→ EXERCISE REQUIREMENTS
Lines in the listing below that hold "últimas" are the ones to copy.
------------------------
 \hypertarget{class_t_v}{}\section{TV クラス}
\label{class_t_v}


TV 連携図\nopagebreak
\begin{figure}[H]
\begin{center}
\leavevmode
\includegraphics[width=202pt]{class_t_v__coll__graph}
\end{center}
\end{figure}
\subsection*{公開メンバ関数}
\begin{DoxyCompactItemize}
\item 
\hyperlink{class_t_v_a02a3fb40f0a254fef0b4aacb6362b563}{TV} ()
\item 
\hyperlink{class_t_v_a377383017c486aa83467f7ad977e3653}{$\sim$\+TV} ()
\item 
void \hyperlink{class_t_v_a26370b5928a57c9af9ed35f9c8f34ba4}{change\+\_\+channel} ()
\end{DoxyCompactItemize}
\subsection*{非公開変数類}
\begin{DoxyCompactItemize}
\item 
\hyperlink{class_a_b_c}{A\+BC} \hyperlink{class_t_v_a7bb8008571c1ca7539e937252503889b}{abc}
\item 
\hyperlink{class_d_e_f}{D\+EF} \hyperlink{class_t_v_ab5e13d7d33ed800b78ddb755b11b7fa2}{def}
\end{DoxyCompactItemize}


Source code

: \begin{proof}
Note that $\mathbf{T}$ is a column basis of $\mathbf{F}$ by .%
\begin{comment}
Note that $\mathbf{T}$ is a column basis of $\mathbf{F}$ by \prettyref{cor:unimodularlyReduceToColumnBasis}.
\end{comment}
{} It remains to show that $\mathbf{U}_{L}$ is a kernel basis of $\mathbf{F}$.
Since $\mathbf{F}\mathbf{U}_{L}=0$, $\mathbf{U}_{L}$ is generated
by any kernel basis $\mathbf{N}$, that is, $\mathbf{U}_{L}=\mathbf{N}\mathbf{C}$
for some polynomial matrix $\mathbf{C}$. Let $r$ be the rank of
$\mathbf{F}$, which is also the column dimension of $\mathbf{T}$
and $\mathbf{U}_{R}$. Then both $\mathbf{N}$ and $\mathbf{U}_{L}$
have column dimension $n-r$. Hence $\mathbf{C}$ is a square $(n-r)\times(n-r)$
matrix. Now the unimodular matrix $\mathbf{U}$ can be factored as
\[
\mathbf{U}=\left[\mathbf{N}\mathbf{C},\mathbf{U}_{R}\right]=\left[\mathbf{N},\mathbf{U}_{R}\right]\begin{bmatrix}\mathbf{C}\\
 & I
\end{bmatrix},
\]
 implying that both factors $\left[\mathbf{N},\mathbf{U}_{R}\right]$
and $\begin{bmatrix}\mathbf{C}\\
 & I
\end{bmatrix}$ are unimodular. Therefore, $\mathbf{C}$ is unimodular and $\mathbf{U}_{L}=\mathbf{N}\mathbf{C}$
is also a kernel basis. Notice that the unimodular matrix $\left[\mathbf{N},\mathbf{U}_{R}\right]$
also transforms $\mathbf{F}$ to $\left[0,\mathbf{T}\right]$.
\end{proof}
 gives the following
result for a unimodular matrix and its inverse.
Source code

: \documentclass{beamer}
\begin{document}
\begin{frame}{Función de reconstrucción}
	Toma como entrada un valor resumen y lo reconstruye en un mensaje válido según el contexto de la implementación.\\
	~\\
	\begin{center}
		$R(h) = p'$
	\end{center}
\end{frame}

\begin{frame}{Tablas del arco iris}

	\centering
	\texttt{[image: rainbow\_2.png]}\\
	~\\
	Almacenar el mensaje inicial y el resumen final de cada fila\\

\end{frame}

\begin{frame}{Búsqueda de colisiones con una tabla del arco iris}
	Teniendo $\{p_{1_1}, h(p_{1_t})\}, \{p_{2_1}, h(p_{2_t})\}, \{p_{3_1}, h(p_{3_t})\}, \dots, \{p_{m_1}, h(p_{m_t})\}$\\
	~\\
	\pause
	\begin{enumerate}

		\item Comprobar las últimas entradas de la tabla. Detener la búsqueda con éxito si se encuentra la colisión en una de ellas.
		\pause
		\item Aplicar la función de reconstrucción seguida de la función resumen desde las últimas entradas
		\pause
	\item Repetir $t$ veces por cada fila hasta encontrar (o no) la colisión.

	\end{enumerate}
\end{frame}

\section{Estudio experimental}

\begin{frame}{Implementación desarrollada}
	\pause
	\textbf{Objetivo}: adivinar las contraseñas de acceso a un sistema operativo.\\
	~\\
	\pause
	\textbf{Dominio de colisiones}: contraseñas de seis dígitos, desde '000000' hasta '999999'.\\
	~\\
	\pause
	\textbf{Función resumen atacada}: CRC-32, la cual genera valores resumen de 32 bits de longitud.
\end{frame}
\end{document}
------------------------
→ EXERCISE ANSWER
		\item Comprobar las últimas entradas de la tabla. Detener la búsqueda con éxito si se encuentra la colisión en una de ellas.
		\item Aplicar la función de reconstrucción seguida de la función resumen desde las últimas entradas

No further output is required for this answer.